Records from a data collection:
Segment Open
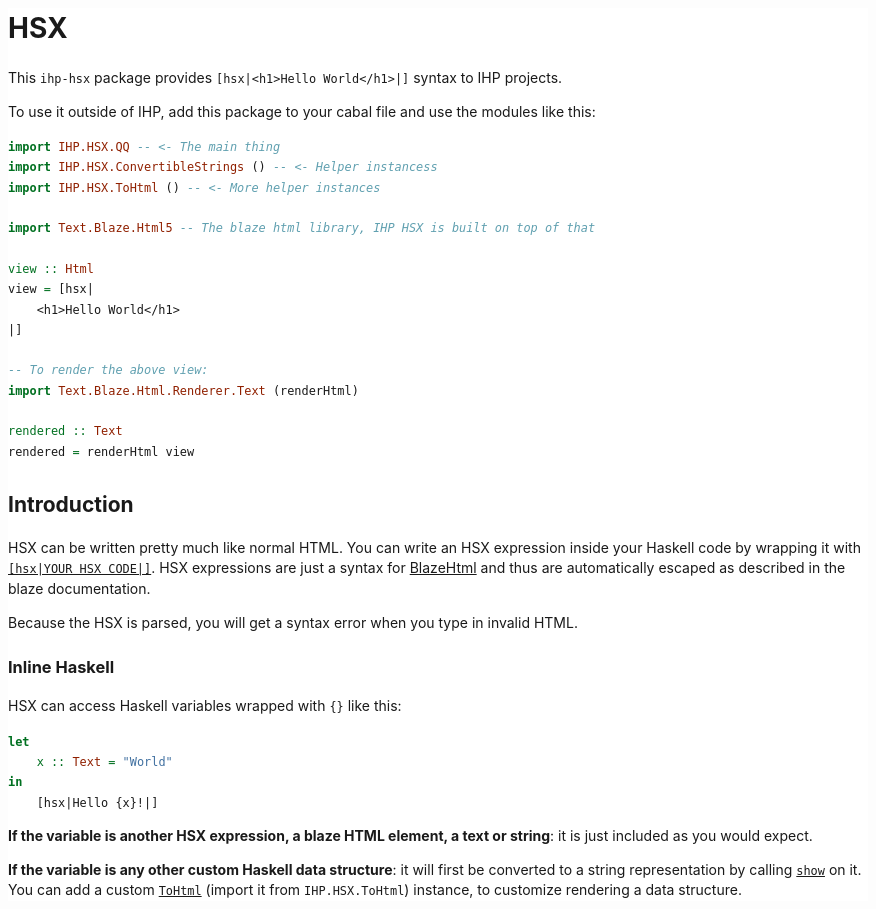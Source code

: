 # HSX

This `ihp-hsx` package provides `[hsx|<h1>Hello World</h1>|]` syntax to IHP projects.

To use it outside of IHP, add this package to your cabal file and use the modules like this:

```haskell
import IHP.HSX.QQ -- <- The main thing
import IHP.HSX.ConvertibleStrings () -- <- Helper instancess
import IHP.HSX.ToHtml () -- <- More helper instances

import Text.Blaze.Html5 -- The blaze html library, IHP HSX is built on top of that

view :: Html
view = [hsx|
    <h1>Hello World</h1>
|]

-- To render the above view:
import Text.Blaze.Html.Renderer.Text (renderHtml)

rendered :: Text
rendered = renderHtml view
```

## Introduction

HSX can be written pretty much like normal HTML. You can write an HSX expression inside your Haskell code by wrapping it with [`[hsx|YOUR HSX CODE|]`](https://ihp.digitallyinduced.com/api-docs/IHP-ViewPrelude.html#v:hsx). HSX expressions are just a syntax for [BlazeHtml](https://jaspervdj.be/blaze/) and thus are automatically escaped as described in the blaze documentation.

Because the HSX is parsed, you will get a syntax error when you type in invalid HTML.

### Inline Haskell

HSX can access Haskell variables wrapped with `{}` like this:

```haskell
let
    x :: Text = "World"
in
    [hsx|Hello {x}!|]
```

**If the variable is another HSX expression, a blaze HTML element, a text or string**: it is just included as you would expect.

**If the variable is any other custom Haskell data structure**: it will first be converted to a string representation by calling [`show`](https://ihp.digitallyinduced.com/api-docs/IHP-Prelude.html#v:show) on it. You can add a custom [`ToHtml`](https://ihp.digitallyinduced.com/api-docs/IHP-HSX-ToHtml.html#t:ToHtml) (import it from `IHP.HSX.ToHtml`) instance, to customize rendering a data structure.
Segment Closed
What is expected:
Go through the data and copy every line that includes "import".

Solution to this task:
import IHP.HSX.QQ -- <- The main thing
import IHP.HSX.ConvertibleStrings () -- <- Helper instancess
import IHP.HSX.ToHtml () -- <- More helper instances
import Text.Blaze.Html5 -- The blaze html library, IHP HSX is built on top of that
import Text.Blaze.Html.Renderer.Text (renderHtml)
**If the variable is any other custom Haskell data structure**: it will first be converted to a string representation by calling [`show`](https://ihp.digitallyinduced.com/api-docs/IHP-Prelude.html#v:show) on it. You can add a custom [`ToHtml`](https://ihp.digitallyinduced.com/api-docs/IHP-HSX-ToHtml.html#t:ToHtml) (import it from `IHP.HSX.ToHtml`) instance, to customize rendering a data structure.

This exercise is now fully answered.